The Coffee Guest

Bonnie Nish interviews Marc Cremore
When Marc
Creamore's first wife left him he began a spiral road downhill, drinking too
much, trying to cope with raising a two year old alone, all of which resulted in
writing self-pitying and self-defensive poetry. When he met his second wife
Donna he realized he couldn't
keep going in this direction and so cleaned up his act, stopped drinking
and once again found a focus being able to see a future for himself. Not having
done anything with his writing for a long time, he finally showed it to Donna
who encouraged him to keep going and do something with it. What this resulted in
was the creation of their own publishing house Frog Hollow Books and Marc's
first collection of poetry 'Tea Leaves and Denim' which would be followed by
three other volumes of poetry.
Creamore
who as a child suffered from rheumatic fever escaped from his childhood
illnesses into books. By the time he was 13 he himself began playing with words.

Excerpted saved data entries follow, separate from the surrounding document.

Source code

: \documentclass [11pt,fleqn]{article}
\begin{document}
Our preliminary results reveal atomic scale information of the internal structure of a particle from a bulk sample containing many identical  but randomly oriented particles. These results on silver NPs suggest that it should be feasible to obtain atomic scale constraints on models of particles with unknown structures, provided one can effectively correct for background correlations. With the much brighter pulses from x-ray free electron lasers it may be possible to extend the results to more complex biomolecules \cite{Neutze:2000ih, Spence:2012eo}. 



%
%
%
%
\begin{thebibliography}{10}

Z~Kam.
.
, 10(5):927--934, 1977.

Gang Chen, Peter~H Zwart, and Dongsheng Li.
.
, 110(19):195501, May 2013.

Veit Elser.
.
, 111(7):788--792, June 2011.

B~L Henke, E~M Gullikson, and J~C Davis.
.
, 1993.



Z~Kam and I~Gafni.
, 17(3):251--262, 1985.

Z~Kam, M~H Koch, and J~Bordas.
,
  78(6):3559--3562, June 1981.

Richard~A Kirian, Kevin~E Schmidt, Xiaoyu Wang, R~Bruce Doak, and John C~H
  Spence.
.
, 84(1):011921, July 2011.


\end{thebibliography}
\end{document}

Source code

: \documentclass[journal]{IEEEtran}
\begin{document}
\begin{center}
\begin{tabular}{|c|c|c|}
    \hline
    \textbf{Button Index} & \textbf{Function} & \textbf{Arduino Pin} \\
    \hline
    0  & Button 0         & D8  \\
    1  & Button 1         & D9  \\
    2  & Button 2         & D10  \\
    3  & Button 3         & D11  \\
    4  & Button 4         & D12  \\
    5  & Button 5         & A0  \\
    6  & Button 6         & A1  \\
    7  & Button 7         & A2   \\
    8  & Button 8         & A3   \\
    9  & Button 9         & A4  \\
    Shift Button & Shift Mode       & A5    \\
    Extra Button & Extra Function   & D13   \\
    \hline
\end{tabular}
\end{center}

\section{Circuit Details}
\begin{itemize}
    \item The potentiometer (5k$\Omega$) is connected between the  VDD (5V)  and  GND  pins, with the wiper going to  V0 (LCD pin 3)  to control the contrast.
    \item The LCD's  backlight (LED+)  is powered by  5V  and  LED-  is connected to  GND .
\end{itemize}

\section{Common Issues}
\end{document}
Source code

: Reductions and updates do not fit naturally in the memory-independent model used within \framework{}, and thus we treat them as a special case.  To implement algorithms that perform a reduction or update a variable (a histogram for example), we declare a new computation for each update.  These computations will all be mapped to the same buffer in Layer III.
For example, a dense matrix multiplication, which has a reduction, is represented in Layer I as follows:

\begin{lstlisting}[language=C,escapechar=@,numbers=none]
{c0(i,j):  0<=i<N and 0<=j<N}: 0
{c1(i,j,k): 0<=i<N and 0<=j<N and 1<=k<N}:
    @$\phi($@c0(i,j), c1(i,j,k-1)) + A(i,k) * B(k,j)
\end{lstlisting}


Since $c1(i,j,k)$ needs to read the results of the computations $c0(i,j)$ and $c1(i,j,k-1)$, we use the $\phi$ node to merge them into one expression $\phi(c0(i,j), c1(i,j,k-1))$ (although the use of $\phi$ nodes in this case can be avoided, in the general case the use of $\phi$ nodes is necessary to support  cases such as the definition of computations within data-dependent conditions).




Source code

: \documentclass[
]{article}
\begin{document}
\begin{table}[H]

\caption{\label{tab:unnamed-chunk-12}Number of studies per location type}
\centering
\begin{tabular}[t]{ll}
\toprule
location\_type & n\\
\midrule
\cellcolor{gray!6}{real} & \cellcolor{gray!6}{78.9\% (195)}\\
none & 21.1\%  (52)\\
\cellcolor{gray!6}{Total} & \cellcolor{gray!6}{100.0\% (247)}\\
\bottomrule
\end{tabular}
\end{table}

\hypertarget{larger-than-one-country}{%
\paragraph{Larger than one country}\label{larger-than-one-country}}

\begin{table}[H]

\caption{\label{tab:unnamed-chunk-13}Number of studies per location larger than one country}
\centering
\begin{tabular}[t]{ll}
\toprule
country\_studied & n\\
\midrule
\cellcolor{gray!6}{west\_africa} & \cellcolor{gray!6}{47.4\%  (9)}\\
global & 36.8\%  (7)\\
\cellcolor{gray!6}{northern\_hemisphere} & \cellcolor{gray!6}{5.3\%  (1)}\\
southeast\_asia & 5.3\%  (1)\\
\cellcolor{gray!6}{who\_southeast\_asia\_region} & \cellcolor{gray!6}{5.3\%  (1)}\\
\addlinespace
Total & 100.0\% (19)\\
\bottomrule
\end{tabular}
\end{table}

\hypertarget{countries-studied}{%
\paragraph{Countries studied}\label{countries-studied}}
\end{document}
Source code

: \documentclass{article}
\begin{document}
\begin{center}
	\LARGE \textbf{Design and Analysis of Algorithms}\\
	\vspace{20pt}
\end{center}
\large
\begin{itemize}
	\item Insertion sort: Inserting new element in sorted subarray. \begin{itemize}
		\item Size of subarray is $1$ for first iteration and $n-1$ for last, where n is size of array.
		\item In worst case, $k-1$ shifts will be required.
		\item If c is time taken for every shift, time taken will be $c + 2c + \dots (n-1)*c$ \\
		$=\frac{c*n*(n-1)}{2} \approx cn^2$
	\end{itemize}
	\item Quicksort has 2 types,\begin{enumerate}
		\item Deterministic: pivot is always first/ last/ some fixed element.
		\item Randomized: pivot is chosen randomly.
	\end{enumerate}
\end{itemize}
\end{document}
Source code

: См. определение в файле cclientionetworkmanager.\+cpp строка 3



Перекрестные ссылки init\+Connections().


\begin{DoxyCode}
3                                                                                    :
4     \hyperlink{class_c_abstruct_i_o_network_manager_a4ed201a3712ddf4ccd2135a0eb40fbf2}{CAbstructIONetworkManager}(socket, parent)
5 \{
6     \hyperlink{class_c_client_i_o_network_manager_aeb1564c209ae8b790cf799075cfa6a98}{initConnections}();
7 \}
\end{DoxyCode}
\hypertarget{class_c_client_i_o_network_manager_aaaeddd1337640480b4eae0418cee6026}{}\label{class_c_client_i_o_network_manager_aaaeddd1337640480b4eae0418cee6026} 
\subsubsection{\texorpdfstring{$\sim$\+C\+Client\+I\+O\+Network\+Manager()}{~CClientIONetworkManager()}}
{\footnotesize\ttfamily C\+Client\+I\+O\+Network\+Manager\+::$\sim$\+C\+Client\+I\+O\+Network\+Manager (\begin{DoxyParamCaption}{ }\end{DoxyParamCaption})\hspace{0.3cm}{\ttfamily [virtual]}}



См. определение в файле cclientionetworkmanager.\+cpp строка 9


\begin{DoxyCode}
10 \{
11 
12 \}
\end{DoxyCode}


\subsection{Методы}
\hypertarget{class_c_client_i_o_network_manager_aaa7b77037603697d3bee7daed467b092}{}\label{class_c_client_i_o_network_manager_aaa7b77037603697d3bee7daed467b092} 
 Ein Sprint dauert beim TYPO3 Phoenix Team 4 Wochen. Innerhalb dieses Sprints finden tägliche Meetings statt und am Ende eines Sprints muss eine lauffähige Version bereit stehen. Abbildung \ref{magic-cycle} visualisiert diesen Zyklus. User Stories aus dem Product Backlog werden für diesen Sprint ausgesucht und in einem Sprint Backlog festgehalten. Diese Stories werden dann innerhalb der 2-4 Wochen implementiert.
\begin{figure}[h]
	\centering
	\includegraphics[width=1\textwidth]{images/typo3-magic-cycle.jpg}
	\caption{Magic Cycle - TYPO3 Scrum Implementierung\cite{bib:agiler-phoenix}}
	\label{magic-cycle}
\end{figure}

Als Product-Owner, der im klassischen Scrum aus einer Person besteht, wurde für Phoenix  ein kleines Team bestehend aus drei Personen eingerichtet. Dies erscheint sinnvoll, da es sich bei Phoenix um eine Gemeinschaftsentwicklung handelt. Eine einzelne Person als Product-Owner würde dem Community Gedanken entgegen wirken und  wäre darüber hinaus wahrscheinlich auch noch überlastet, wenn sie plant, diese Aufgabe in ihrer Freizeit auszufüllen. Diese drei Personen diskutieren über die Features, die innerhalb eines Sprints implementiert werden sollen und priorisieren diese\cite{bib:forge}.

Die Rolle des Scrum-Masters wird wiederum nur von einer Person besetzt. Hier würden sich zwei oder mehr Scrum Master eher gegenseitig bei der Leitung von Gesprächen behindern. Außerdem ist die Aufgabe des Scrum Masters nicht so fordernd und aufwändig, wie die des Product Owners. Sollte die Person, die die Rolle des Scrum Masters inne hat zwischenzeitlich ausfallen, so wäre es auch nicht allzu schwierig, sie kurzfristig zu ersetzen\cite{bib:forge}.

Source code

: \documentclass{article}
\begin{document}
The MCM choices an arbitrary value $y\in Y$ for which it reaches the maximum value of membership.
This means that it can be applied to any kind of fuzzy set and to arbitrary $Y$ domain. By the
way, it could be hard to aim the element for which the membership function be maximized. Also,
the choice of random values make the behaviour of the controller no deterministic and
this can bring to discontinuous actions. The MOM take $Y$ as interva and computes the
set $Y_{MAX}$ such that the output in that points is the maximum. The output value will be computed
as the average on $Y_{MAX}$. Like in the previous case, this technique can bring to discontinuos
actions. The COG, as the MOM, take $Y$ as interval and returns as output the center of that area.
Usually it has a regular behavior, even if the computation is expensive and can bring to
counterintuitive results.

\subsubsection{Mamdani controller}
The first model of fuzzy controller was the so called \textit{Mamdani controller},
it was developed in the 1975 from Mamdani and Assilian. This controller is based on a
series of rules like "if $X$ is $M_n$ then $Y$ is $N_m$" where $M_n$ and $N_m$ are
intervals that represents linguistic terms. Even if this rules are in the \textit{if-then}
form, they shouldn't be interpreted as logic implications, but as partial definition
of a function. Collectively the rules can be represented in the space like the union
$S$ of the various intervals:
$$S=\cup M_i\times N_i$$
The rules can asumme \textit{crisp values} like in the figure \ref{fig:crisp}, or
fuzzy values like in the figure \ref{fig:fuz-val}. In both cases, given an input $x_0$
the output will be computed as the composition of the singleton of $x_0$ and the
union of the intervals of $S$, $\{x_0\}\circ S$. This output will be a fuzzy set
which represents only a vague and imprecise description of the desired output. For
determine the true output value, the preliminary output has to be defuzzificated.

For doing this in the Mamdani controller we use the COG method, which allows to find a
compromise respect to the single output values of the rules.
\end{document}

In grade 11 he befriended Trevor Hughes who was a huge influence in his life and
they for the next five years became inseparable Trevor turned him onto Ginsberg
and Kerouac and Japanese and Chinese Poetry.
"At this
point in my life I became very diligent with words. There was a very Asian
influence. I loved Ginsberg but found the writing too restrictive." Creamore
recalls,. "I wrote the first half of 'Tea Leaves and Denim' before my
downward-slide and the second half after I got together with Donna."
From here
came 'Bleaker Street And Other Observations' where Marc feels he really started
to develop elongated lines and become political. Great lines such as, " Bleaker
Street, Ginsberg's children wander aimless/ on broken sidewalks, numb-eyed,
seeking/ substance in supermarket aisles stocked with/ fleeting hope and
advertisement." litter the book.
His next
book 'Corridors' (which is also available on CD) was written during another
specific time period in his life. Marc who had been going to a reading series at
the Old Times Cafe met such local talents as Steve Duncan, Diane Laloge and CR
Avery. He also met a man who would profoundly influence his life- David
Campbell.
" This guy
gets up with a guitar and starts singing about a hero. I kept going down to see
him. He was there every couple of weeks . He hit something vital in me. His work
opened me up so much."
The two men
clicked and became good friends. For two years he and Donna were involved in a
project with David called Creative Voices out of the Britannia Community Centre.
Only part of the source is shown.